Efficient Reinforcement Learning of Task Planners for Robotic Palletization through Iterative Action Masking Learning
Zheng Wu, Yichuan Li, Wei Zhan, Changliu Liu, Yun-Hui Liu, Masayoshi Tomizuka
TL;DR
This work tackles robotic palletization as an online 3D Bin Packing Problem with a buffer, where a large combinatorial action space hinders efficient RL training. It introduces a supervised action-masking pipeline that learns to predict valid, stable placements using a semantic-segmentation framework (U‑Net) and a DAgger-like iterative refinement to align masking with the RL distribution. Empirical results show that LearnedMask markedly improves stability-aware action pruning (IoU 89.2% vs 76.6% for heuristics) and accelerates RL learning, achieving higher pallet utilization across buffer sizes and enabling real-world deployment with a Franka Panda prototype (72.0% space usage). The work highlights a practical, data-efficient path to robust RL-based task planning in complex, high-dimensional robotics, while acknowledging the need to integrate trajectory planning for fully collision-free execution.
Abstract
The development of robotic systems for palletization in logistics scenarios is of paramount importance, addressing critical efficiency and precision demands in supply chain management.

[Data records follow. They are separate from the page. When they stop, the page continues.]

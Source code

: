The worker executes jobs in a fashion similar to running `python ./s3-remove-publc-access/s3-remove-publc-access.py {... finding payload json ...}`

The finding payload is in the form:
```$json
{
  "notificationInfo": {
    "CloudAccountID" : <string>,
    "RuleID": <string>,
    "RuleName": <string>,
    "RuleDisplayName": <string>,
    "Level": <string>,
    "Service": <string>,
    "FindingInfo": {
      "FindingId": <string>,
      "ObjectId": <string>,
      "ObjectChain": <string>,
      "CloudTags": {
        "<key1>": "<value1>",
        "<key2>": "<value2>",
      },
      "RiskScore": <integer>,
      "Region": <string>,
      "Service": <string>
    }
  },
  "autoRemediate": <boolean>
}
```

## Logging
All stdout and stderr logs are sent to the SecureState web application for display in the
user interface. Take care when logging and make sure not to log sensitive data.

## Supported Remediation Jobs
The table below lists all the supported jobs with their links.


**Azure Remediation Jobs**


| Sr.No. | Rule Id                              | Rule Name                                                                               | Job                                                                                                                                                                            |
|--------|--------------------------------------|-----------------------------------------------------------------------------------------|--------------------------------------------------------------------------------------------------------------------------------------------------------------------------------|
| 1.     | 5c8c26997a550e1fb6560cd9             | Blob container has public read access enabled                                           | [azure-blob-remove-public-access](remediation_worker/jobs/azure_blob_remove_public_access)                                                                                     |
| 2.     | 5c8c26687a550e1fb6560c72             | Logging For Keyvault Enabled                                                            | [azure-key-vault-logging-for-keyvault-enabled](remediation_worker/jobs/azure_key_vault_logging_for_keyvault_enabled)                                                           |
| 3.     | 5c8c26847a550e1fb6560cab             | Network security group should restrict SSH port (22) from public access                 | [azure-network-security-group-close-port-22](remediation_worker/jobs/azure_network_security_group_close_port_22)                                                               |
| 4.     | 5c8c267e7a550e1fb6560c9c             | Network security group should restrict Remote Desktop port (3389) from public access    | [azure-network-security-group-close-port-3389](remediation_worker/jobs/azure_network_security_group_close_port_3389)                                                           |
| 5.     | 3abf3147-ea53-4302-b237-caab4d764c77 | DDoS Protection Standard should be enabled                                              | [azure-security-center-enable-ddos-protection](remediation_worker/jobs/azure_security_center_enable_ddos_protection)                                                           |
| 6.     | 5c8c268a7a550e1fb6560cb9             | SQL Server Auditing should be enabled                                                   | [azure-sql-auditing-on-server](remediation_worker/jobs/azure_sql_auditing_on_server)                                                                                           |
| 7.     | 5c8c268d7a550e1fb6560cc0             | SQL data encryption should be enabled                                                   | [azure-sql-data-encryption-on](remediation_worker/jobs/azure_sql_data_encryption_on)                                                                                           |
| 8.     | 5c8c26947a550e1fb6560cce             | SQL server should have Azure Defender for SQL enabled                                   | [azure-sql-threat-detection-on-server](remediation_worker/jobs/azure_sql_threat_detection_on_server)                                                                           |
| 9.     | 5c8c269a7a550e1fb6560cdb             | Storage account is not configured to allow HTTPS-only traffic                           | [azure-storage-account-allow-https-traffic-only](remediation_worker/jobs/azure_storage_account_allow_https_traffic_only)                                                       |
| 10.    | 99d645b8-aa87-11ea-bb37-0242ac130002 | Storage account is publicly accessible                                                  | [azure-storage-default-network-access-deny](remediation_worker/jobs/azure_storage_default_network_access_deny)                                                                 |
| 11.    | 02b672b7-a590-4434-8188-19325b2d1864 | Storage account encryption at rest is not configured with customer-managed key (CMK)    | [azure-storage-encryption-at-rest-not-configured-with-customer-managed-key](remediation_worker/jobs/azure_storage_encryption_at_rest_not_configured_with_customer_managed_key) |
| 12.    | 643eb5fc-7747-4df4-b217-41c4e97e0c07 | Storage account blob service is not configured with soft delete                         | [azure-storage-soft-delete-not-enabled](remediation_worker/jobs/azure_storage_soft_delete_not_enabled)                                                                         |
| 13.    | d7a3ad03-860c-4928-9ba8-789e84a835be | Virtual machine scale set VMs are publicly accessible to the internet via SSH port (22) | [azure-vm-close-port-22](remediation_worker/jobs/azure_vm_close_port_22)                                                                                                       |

This paper investigates the application of Reinforcement Learning (RL) in enhancing task planning for such robotic systems. Confronted with the substantial challenge of a vast action space, which is a significant impediment to efficiently apply out-of-the-shelf RL methods, our study introduces a novel method of utilizing supervised learning to iteratively prune and manage the action space effectively. By reducing the complexity of the action space, our approach not only accelerates the learning phase but also ensures the effectiveness and reliability of the task planning in robotic palletization. The experimental results underscore the efficacy of this method, highlighting its potential in improving the performance of RL applications in complex and high-dimensional environments like logistics palletization.